• _Exercise prompt_
Please retype the records below exactly, omitting any images.

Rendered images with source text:
-*-*-

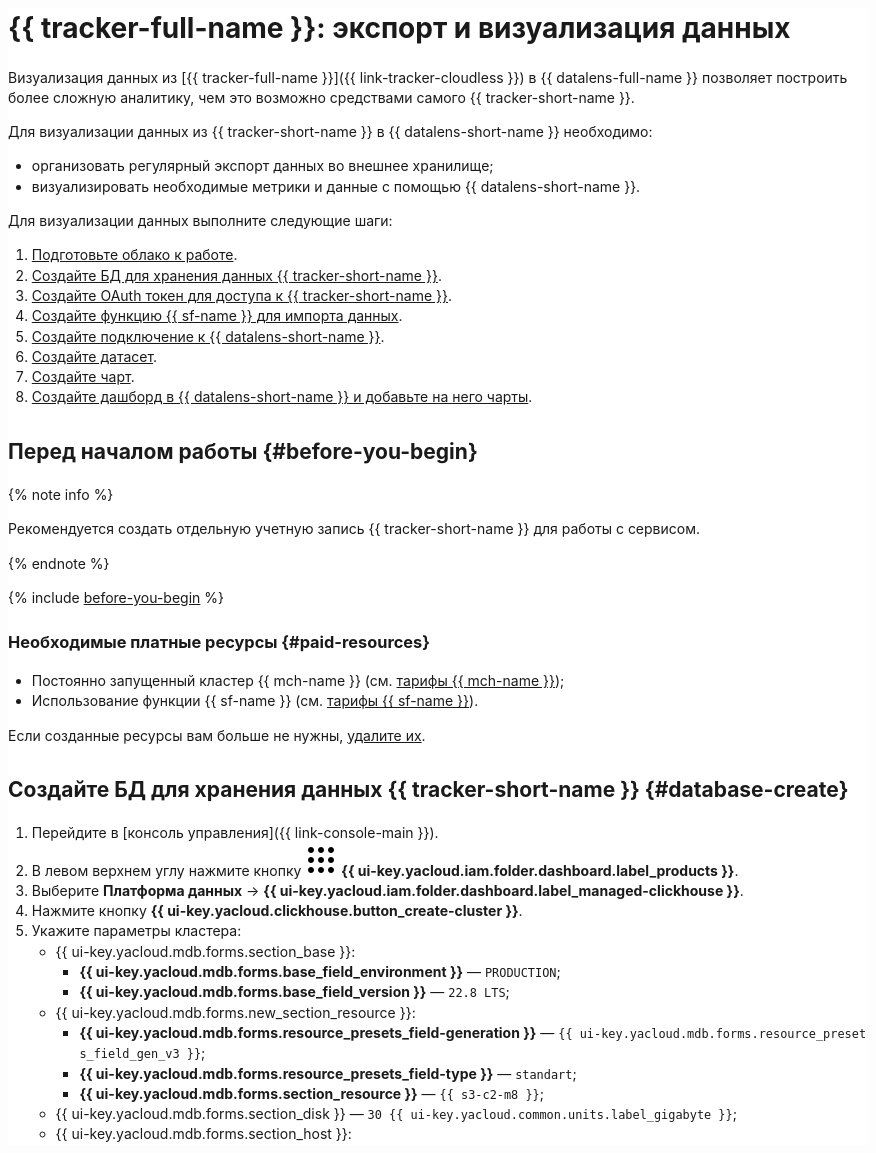 # {{ tracker-full-name }}: экспорт и визуализация данных


Визуализация данных из [{{ tracker-full-name }}]({{ link-tracker-cloudless }}) в {{ datalens-full-name }} позволяет построить более сложную аналитику, чем это возможно средствами самого {{ tracker-short-name }}.

Для визуализации данных из {{ tracker-short-name }} в {{ datalens-short-name }} необходимо:
* организовать регулярный экспорт данных во внешнее хранилище;
* визуализировать необходимые метрики и данные с помощью {{ datalens-short-name }}.

Для визуализации данных выполните следующие шаги:

1. [Подготовьте облако к работе](#before-you-begin).
1. [Создайте БД для хранения данных {{ tracker-short-name }}](#database-create).
1. [Создайте OAuth токен для доступа к {{ tracker-short-name }}](#oauth-token).
1. [Создайте функцию {{ sf-name }} для импорта данных](#function-import).
1. [Создайте подключение к {{ datalens-short-name }}](#connection-create).
1. [Создайте датасет](#dataset-create).
1. [Создайте чарт](#chart-create).
1. [Создайте дашборд в {{ datalens-short-name }} и добавьте на него чарты](#dashboard-create).

## Перед началом работы {#before-you-begin}


{% note info %}

Рекомендуется создать отдельную учетную запись {{ tracker-short-name }} для работы с сервисом.

{% endnote %}


{% include [before-you-begin](../../_tutorials/_tutorials_includes/before-you-begin.md) %}


### Необходимые платные ресурсы {#paid-resources}

* Постоянно запущенный кластер {{ mch-name }} (см. [тарифы {{ mch-name }}](../../managed-clickhouse/pricing.md));
* Использование функции {{ sf-name }} (см. [тарифы {{ sf-name }}](../../functions/pricing.md)).

Если созданные ресурсы вам больше не нужны, [удалите их](#clear-out).


## Создайте БД для хранения данных {{ tracker-short-name }} {#database-create}

1. Перейдите в [консоль управления]({{ link-console-main }}).
1. В левом верхнем углу нажмите кнопку ![](../../_assets/console-icons/dots-9.svg) **{{ ui-key.yacloud.iam.folder.dashboard.label_products }}**.
1. Выберите **Платформа данных** → **{{ ui-key.yacloud.iam.folder.dashboard.label_managed-clickhouse }}**.
1. Нажмите кнопку **{{ ui-key.yacloud.clickhouse.button_create-cluster }}**.
1. Укажите параметры кластера:
    * {{ ui-key.yacloud.mdb.forms.section_base }}:
        * **{{ ui-key.yacloud.mdb.forms.base_field_environment }}** — `PRODUCTION`;
        * **{{ ui-key.yacloud.mdb.forms.base_field_version }}** — `22.8 LTS`; 
    * {{ ui-key.yacloud.mdb.forms.new_section_resource }}:
        * **{{ ui-key.yacloud.mdb.forms.resource_presets_field-generation }}** — `{{ ui-key.yacloud.mdb.forms.resource_presets_field_gen_v3 }}`;
        * **{{ ui-key.yacloud.mdb.forms.resource_presets_field-type }}** — `standart`;
        * **{{ ui-key.yacloud.mdb.forms.section_resource }}** — `{{ s3-c2-m8 }}`;
    * {{ ui-key.yacloud.mdb.forms.section_disk }} — `30 {{ ui-key.yacloud.common.units.label_gigabyte }}`;
    * {{ ui-key.yacloud.mdb.forms.section_host }}:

-*-*-

• _Response for this exercise_
 # {{ tracker-full-name }}: экспорт и визуализация данных


Визуализация данных из [{{ tracker-full-name }}]({{ link-tracker-cloudless }}) в {{ datalens-full-name }} позволяет построить более сложную аналитику, чем это возможно средствами самого {{ tracker-short-name }}.

Для визуализации данных из {{ tracker-short-name }} в {{ datalens-short-name }} необходимо:
* организовать регулярный экспорт данных во внешнее хранилище;
* визуализировать необходимые метрики и данные с помощью {{ datalens-short-name }}.

Для визуализации данных выполните следующие шаги:

1. [Подготовьте облако к работе](#before-you-begin).
1. [Создайте БД для хранения данных {{ tracker-short-name }}](#database-create).
1. [Создайте OAuth токен для доступа к {{ tracker-short-name }}](#oauth-token).
1. [Создайте функцию {{ sf-name }} для импорта данных](#function-import).
1. [Создайте подключение к {{ datalens-short-name }}](#connection-create).
1. [Создайте датасет](#dataset-create).
1. [Создайте чарт](#chart-create).
1. [Создайте дашборд в {{ datalens-short-name }} и добавьте на него чарты](#dashboard-create).

## Перед началом работы {#before-you-begin}


{% note info %}

Рекомендуется создать отдельную учетную запись {{ tracker-short-name }} для работы с сервисом.

{% endnote %}


{% include [before-you-begin](../../_tutorials/_tutorials_includes/before-you-begin.md) %}


### Необходимые платные ресурсы {#paid-resources}

* Постоянно запущенный кластер {{ mch-name }} (см. [тарифы {{ mch-name }}](../../managed-clickhouse/pricing.md));
* Использование функции {{ sf-name }} (см. [тарифы {{ sf-name }}](../../functions/pricing.md)).

Если созданные ресурсы вам больше не нужны, [удалите их](#clear-out).


## Создайте БД для хранения данных {{ tracker-short-name }} {#database-create}

1. Перейдите в [консоль управления]({{ link-console-main }}).
1. В левом верхнем углу нажмите кнопку ![](../../_assets/console-icons/dots-9.svg) **{{ ui-key.yacloud.iam.folder.dashboard.label_products }}**.
1. Выберите **Платформа данных** → **{{ ui-key.yacloud.iam.folder.dashboard.label_managed-clickhouse }}**.
1. Нажмите кнопку **{{ ui-key.yacloud.clickhouse.button_create-cluster }}**.
1. Укажите параметры кластера:
    * {{ ui-key.yacloud.mdb.forms.section_base }}:
        * **{{ ui-key.yacloud.mdb.forms.base_field_environment }}** — `PRODUCTION`;
        * **{{ ui-key.yacloud.mdb.forms.base_field_version }}** — `22.8 LTS`; 
    * {{ ui-key.yacloud.mdb.forms.new_section_resource }}:
        * **{{ ui-key.yacloud.mdb.forms.resource_presets_field-generation }}** — `{{ ui-key.yacloud.mdb.forms.resource_presets_field_gen_v3 }}`;
        * **{{ ui-key.yacloud.mdb.forms.resource_presets_field-type }}** — `standart`;
        * **{{ ui-key.yacloud.mdb.forms.section_resource }}** — `{{ s3-c2-m8 }}`;
    * {{ ui-key.yacloud.mdb.forms.section_disk }} — `30 {{ ui-key.yacloud.common.units.label_gigabyte }}`;
    * {{ ui-key.yacloud.mdb.forms.section_host }}:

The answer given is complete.